Yes… obviously we would have to farm different crops. They’ve studied this. It’s still insanely inefficient. There are zero studies showing that it’s more efficient to feed crops to animals and then eat the animals. Because it breaks the laws of physics.
getting nutritional value out of crops we won't eat is the exact opposite of inefficient and doesn't break the laws of physics. what kind of fucking nonsense.
What magical world do you live in where we can't grow different crops..? My point about laws of physics is that you cannot produce 1 calorie of protein more efficiently by first growing it and then feeding it to animals and then consuming compared to just growing it and consuming it. It doesn't matter that current cropped are geared towards livestock consumption. People are advocating that we change the industry so that we grow things humans can eat. Which is more efficient. According to every study ever done.
It doesn't matter what different crops we grow. We already grow crops humans can eat. There also exists things that grow that we cannot eat. We can turn those things we cannot eat efficiently into things we can eat efficiently by using a machine called a cow. It turns garbage plants into meat. It's a fantastic machine.
If this machine were made of metal, you would call it fucking groundbreaking for turning garbage into edible food.
Millions of dairy cows and egg-laying hens are tortured and murdered every year so you can eat cheese and eggs. The males laid/birthed by cows and chickens are the lucky ones, they get murdered almost immediately after birth and are spared the years of pain their mothers endure (before being murdered anyway)
1 pound of been is much more nutrient dense than 3 pounds of grain
First off, meat has zero nutrients that can be found elsewhere, second off, this is a misleading statistic. An acre of land produces far more grain calories than cow flesh calories, especially if they're grass fed (it's extremely inefficent in terms of land use).

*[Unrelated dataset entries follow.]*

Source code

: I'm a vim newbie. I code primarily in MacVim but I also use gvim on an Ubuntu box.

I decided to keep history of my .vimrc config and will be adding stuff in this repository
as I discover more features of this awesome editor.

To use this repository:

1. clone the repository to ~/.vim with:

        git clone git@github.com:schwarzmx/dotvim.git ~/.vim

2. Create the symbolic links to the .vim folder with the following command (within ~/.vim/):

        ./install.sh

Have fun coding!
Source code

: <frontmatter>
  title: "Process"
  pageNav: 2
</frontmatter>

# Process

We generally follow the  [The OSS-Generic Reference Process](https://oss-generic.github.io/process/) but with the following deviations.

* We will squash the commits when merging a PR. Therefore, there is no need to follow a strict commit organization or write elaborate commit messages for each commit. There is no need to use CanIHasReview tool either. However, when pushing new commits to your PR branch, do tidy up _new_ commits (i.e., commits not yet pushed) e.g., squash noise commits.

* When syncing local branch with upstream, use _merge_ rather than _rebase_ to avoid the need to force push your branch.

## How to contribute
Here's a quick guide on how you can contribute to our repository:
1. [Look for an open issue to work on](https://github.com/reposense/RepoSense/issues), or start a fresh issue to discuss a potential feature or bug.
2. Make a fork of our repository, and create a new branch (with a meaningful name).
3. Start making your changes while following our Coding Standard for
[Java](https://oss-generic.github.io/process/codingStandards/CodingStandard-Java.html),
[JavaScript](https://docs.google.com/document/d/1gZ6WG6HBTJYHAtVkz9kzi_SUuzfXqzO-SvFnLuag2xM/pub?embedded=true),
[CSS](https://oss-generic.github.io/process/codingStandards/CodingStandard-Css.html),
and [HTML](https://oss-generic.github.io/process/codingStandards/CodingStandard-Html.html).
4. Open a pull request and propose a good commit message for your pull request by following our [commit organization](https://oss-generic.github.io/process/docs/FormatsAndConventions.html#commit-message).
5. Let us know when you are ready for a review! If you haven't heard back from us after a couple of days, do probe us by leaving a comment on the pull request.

98% of cow water consumption comes from rain water.
And where, perchance, might all the water for the grain they're being fed at feedlots come from?
Look up water waste of almond crops
A literal drop in the bucket compared to animal agriculture. California produces 70% of the world's almonds yet 0.5% of the world's repackaged cow carcasses. Which one of these do you think uses more of California's water? Plus that's literally only a single plant.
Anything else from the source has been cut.